• **TASK TO COMPLETE**: Every line from the beginning of the data through the line containing "- 🎓 &nbsp; Studied" should be reproduced exactly, and no further lines should be output.

• **INPUT DATA**:
_ _ _

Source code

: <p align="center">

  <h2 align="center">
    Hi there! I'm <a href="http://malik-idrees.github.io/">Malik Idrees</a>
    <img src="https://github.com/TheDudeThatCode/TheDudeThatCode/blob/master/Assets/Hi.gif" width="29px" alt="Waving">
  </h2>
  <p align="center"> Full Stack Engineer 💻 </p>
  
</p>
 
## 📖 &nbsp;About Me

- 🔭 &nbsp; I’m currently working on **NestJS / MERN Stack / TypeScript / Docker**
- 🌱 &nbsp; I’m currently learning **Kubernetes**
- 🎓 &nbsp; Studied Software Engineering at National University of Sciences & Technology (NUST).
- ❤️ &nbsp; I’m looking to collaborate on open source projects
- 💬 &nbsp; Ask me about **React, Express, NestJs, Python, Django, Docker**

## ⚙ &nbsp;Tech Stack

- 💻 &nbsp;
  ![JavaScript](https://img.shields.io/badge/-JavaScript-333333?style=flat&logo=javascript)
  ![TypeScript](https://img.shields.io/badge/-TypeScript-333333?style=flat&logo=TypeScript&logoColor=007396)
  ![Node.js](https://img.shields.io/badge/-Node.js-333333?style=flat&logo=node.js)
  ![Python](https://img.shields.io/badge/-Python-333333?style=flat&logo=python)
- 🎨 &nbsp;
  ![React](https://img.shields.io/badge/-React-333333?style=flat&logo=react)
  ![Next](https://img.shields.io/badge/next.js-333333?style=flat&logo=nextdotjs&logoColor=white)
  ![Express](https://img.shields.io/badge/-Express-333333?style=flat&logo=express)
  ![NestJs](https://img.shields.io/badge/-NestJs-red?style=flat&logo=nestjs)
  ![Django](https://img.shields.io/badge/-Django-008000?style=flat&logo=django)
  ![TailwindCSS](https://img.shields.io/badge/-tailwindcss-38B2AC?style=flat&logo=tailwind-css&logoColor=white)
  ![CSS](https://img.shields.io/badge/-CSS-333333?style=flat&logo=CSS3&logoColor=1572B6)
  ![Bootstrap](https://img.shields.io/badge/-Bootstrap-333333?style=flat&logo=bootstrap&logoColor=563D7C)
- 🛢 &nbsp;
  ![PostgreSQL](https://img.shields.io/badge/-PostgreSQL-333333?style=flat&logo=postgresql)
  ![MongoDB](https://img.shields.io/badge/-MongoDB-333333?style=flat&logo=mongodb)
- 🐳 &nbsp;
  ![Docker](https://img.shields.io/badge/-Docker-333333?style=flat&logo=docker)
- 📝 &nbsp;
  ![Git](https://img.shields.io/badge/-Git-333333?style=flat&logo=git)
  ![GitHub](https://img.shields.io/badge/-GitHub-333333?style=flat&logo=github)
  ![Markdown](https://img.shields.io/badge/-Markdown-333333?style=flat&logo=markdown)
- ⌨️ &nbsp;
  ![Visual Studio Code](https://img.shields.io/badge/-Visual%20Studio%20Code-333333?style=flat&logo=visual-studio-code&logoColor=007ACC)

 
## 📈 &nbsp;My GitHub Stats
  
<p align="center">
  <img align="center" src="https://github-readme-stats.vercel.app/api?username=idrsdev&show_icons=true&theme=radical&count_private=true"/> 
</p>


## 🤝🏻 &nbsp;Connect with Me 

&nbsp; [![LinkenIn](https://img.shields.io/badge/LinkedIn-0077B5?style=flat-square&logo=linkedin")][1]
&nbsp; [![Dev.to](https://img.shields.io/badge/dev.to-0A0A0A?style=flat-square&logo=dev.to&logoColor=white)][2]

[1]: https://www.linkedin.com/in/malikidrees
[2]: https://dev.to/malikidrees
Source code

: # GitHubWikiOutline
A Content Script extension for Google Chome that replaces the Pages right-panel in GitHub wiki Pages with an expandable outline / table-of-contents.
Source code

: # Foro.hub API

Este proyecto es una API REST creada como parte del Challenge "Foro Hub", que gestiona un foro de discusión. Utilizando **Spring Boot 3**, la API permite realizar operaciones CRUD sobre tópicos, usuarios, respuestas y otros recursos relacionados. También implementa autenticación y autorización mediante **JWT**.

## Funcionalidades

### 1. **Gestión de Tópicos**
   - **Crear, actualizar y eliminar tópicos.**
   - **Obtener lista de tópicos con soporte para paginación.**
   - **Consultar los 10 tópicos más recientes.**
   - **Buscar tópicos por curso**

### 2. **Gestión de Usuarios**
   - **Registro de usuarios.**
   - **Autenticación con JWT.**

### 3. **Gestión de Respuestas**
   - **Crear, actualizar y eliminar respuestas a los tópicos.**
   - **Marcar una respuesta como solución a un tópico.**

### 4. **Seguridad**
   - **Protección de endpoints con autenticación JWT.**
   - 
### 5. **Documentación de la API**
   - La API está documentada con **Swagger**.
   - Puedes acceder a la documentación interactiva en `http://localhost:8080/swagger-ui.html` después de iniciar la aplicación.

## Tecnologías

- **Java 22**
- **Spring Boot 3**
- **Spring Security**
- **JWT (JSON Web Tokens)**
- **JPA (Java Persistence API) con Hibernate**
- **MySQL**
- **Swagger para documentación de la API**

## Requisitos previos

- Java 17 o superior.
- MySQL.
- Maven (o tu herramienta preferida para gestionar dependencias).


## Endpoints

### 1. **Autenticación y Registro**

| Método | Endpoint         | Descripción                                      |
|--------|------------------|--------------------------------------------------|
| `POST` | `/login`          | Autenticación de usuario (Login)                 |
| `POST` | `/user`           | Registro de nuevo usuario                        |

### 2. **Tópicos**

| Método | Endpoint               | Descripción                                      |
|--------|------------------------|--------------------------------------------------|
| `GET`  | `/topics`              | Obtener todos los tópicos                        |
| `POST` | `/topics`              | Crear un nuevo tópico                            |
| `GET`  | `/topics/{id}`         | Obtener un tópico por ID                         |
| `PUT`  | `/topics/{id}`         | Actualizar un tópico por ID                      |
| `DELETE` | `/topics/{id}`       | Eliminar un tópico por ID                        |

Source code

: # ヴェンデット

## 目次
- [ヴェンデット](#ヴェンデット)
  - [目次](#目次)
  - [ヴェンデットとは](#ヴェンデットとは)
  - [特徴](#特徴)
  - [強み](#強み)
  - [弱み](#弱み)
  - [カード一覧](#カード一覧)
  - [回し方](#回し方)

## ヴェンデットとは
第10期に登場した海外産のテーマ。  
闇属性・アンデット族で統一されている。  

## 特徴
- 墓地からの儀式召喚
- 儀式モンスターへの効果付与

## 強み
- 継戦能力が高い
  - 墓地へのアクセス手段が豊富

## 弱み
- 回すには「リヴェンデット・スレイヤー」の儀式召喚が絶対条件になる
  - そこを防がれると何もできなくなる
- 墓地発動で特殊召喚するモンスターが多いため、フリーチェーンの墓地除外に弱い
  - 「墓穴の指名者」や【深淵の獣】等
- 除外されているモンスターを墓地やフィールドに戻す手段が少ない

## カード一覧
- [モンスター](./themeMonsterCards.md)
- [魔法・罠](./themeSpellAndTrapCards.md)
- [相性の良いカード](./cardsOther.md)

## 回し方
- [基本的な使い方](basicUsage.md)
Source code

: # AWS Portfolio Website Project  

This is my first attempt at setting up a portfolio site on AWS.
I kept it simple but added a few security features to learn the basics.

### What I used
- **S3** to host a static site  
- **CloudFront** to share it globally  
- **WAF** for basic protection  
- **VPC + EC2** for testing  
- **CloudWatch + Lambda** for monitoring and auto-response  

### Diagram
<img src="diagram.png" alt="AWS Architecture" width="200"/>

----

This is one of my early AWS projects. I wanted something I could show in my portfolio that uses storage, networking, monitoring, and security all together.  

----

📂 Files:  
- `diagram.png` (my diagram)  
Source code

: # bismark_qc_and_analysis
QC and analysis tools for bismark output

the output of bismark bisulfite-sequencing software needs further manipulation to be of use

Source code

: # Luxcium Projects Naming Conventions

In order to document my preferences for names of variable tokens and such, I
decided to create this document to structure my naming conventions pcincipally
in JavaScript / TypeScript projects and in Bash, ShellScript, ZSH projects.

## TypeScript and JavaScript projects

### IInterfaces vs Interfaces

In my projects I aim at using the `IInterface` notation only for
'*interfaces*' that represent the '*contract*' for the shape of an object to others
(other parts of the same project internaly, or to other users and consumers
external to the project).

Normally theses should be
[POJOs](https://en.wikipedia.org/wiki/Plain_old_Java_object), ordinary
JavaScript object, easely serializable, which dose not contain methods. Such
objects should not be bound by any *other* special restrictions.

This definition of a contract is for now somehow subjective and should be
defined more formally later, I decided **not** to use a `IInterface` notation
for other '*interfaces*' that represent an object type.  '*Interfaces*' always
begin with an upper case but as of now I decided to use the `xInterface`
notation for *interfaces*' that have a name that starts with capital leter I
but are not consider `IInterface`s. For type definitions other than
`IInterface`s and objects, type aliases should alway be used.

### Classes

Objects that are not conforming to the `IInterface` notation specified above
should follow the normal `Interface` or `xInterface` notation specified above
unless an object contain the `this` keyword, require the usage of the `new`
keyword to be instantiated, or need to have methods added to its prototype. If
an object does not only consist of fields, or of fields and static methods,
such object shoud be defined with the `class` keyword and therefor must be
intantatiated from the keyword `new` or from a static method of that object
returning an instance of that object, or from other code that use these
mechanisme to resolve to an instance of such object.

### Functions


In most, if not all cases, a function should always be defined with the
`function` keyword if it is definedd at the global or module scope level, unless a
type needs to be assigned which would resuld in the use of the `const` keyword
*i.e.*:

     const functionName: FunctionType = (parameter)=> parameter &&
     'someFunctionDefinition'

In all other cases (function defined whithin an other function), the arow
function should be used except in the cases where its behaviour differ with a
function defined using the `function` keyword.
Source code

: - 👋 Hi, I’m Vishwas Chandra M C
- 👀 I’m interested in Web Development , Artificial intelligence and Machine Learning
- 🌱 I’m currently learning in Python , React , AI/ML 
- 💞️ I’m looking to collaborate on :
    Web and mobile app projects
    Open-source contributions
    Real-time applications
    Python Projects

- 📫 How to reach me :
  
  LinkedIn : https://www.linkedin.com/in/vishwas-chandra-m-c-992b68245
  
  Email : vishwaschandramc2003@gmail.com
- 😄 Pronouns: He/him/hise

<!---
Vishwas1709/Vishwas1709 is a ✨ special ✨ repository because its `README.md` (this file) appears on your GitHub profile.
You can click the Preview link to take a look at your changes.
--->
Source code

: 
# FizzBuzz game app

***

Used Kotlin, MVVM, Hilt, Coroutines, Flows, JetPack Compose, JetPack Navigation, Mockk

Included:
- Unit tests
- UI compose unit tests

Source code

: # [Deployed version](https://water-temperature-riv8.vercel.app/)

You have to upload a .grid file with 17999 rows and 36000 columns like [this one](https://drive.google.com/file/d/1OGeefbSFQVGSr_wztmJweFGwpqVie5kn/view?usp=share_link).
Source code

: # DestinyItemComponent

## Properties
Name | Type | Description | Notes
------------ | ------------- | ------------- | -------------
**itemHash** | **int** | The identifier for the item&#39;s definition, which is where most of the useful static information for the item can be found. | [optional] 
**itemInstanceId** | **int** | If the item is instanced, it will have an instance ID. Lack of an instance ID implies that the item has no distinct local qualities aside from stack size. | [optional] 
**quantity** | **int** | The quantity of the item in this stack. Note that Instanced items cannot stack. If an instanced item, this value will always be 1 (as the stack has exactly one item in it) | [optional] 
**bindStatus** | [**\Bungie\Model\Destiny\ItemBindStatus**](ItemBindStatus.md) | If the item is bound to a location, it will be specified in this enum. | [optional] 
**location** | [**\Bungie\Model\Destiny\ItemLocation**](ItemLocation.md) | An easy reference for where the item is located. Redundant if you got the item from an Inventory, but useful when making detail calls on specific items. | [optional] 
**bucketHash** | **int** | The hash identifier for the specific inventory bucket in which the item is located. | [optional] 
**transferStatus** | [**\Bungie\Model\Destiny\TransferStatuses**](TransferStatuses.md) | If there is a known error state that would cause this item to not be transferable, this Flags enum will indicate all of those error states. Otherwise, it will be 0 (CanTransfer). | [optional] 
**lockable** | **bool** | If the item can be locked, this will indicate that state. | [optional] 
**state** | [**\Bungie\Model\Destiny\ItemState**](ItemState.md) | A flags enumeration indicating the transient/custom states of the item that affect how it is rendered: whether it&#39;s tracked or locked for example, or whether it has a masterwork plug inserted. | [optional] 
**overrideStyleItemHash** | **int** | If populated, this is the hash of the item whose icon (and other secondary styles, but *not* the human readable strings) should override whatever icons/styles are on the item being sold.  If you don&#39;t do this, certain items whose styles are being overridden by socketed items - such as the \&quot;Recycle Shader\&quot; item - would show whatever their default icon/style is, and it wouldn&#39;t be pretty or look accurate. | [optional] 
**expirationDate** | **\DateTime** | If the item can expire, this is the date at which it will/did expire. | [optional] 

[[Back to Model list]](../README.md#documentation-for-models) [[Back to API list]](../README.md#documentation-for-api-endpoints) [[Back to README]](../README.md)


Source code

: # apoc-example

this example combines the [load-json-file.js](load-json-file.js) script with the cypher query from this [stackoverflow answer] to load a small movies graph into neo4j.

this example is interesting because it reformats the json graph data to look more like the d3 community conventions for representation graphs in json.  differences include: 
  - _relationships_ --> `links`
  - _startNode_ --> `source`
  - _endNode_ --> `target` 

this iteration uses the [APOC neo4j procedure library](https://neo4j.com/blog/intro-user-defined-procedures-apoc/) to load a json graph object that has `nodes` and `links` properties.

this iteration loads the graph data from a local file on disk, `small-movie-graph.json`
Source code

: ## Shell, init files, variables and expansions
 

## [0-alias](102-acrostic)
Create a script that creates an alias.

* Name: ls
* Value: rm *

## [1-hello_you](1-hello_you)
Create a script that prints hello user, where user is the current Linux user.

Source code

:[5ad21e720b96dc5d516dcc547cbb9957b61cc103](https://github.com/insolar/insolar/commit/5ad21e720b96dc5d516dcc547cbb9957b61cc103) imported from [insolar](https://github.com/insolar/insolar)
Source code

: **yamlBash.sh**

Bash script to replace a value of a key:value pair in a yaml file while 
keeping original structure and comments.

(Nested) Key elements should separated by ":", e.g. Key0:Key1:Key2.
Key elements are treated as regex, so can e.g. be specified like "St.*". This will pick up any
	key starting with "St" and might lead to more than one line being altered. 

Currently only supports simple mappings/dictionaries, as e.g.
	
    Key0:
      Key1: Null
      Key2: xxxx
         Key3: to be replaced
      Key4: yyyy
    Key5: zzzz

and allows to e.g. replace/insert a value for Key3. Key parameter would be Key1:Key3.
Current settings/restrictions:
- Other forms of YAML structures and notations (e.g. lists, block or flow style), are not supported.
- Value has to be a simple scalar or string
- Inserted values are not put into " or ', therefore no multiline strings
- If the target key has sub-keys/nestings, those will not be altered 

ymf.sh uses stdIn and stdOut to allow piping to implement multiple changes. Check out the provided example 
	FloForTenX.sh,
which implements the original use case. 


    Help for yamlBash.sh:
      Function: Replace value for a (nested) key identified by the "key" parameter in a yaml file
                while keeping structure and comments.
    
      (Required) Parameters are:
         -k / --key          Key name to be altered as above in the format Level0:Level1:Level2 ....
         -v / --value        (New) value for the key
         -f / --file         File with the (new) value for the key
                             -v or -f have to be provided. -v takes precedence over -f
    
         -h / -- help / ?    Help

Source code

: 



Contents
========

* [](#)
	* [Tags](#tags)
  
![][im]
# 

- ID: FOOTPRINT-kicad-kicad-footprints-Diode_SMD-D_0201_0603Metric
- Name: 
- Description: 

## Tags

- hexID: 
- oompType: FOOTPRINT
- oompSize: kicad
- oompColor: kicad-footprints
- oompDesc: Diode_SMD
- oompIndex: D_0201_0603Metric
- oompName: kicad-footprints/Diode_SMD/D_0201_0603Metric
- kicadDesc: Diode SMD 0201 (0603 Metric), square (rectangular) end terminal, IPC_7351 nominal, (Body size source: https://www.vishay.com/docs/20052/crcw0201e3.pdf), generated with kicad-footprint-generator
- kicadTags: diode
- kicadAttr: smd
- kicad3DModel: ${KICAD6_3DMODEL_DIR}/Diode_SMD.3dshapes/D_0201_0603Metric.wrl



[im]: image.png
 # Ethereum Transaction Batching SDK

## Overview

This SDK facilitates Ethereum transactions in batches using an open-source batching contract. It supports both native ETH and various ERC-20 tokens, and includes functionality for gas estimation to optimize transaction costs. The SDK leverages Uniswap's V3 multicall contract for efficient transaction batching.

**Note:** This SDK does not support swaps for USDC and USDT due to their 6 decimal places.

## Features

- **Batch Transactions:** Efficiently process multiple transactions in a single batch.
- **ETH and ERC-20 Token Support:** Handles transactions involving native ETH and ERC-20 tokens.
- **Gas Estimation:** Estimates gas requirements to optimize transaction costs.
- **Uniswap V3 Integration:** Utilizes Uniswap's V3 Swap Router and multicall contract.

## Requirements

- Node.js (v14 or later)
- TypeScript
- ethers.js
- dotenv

_ _ _

• **EXERCISE RESPONSE**:
Source code

: <p align="center">

  <h2 align="center">
    Hi there! I'm <a href="http://malik-idrees.github.io/">Malik Idrees</a>
    <img src="https://github.com/TheDudeThatCode/TheDudeThatCode/blob/master/Assets/Hi.gif" width="29px" alt="Waving">
  </h2>
  <p align="center"> Full Stack Engineer 💻 </p>
  
</p>
 
## 📖 &nbsp;About Me

- 🔭 &nbsp; I’m currently working on **NestJS / MERN Stack / TypeScript / Docker**
- 🌱 &nbsp; I’m currently learning **Kubernetes**
- 🎓 &nbsp; Studied Software Engineering at National University of Sciences & Technology (NUST).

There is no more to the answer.